(Stored data entries)
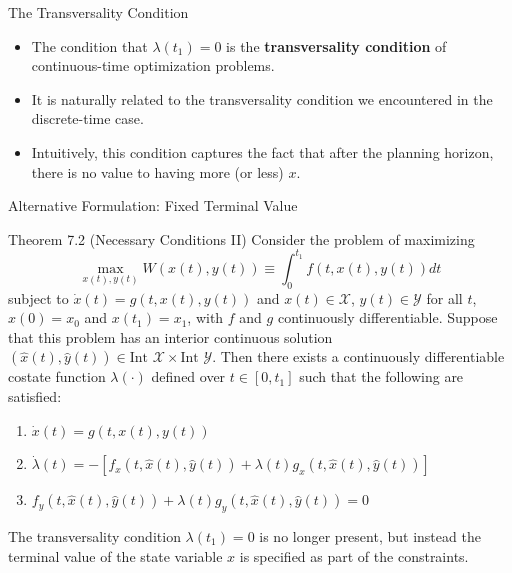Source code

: \documentclass[9pt,aspectratio=169]{beamer}
\newcommand{\X}{\mathcal{X}}
\newcommand{\Y}{\mathcal{Y}}
\begin{document}
\begin{frame}{The Transversality Condition}
\begin{itemize}
    \item The condition that $\lambda(t_1) = 0$ is the \textbf{transversality
      condition} of continuous-time optimization problems.
    \item It is naturally related to the transversality condition we
    encountered in the discrete-time case.
    \item Intuitively, this condition captures the fact that after the
    planning horizon, there is no value to having more (or less) $x$.
\end{itemize}
\end{frame}

\begin{frame}{Alternative Formulation: Fixed Terminal Value}
    \begin{block}{Theorem 7.2 (Necessary Conditions II)}
        Consider the problem of maximizing
        \begin{equation*}
            \max_{x(t),y(t)} W(x(t), y(t)) \equiv \int_0^{t_1} f(t, x(t), y(t))dt
        \end{equation*}
        subject to $\dot{x}(t) = g(t, x(t), y(t))$ and $x(t) \in \X$, $y(t)
        \in \Y$ for all $t$, $x(0) = x_0$ and $x(t_1) = x_1$, with $f$ and
        $g$ continuously differentiable. Suppose that this problem has an
        interior continuous solution $(\hat{x}(t), \hat{y}(t)) \in \text{Int
        } \X \times \text{Int } \Y$. Then there exists a continuously differentiable
        costate function $\lambda(\cdot)$ defined over $t \in [0, t_1]$ such
        that the following are satisfied:
        \begin{enumerate}
            \item $\dot{x}(t) = g(t, x(t), y(t))$
            \item $\dot{\lambda}(t) = -[f_x(t, \hat{x}(t), \hat{y}(t)) +
            \lambda(t)g_x(t, \hat{x}(t), \hat{y}(t))]$
            \item $f_y(t, \hat{x}(t), \hat{y}(t)) + \lambda(t)g_y(t,
            \hat{x}(t), \hat{y}(t)) = 0$
        \end{enumerate}
    \end{block}
    The transversality condition $\lambda(t_1) = 0$ is no longer present, but
    instead the terminal value of the state variable $x$ is specified as part
    of the constraints.
\end{frame}
\end{document}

**Your assignment**
The data above must be given back verbatim, minus its images.

**Written reply**
Source code

: \documentclass[9pt,aspectratio=169]{beamer}
\newcommand{\X}{\mathcal{X}}
\newcommand{\Y}{\mathcal{Y}}
\begin{document}
\begin{frame}{The Transversality Condition}
\begin{itemize}
    \item The condition that $\lambda(t_1) = 0$ is the \textbf{transversality
      condition} of continuous-time optimization problems.
    \item It is naturally related to the transversality condition we
    encountered in the discrete-time case.
    \item Intuitively, this condition captures the fact that after the
    planning horizon, there is no value to having more (or less) $x$.
\end{itemize}
\end{frame}

\begin{frame}{Alternative Formulation: Fixed Terminal Value}
    \begin{block}{Theorem 7.2 (Necessary Conditions II)}
        Consider the problem of maximizing
        \begin{equation*}
            \max_{x(t),y(t)} W(x(t), y(t)) \equiv \int_0^{t_1} f(t, x(t), y(t))dt
        \end{equation*}
        subject to $\dot{x}(t) = g(t, x(t), y(t))$ and $x(t) \in \X$, $y(t)
        \in \Y$ for all $t$, $x(0) = x_0$ and $x(t_1) = x_1$, with $f$ and
        $g$ continuously differentiable. Suppose that this problem has an
        interior continuous solution $(\hat{x}(t), \hat{y}(t)) \in \text{Int
        } \X \times \text{Int } \Y$. Then there exists a continuously differentiable
        costate function $\lambda(\cdot)$ defined over $t \in [0, t_1]$ such
        that the following are satisfied:
        \begin{enumerate}
            \item $\dot{x}(t) = g(t, x(t), y(t))$
            \item $\dot{\lambda}(t) = -[f_x(t, \hat{x}(t), \hat{y}(t)) +
            \lambda(t)g_x(t, \hat{x}(t), \hat{y}(t))]$
            \item $f_y(t, \hat{x}(t), \hat{y}(t)) + \lambda(t)g_y(t,
            \hat{x}(t), \hat{y}(t)) = 0$
        \end{enumerate}
    \end{block}
    The transversality condition $\lambda(t_1) = 0$ is no longer present, but
    instead the terminal value of the state variable $x$ is specified as part
    of the constraints.
\end{frame}
\end{document}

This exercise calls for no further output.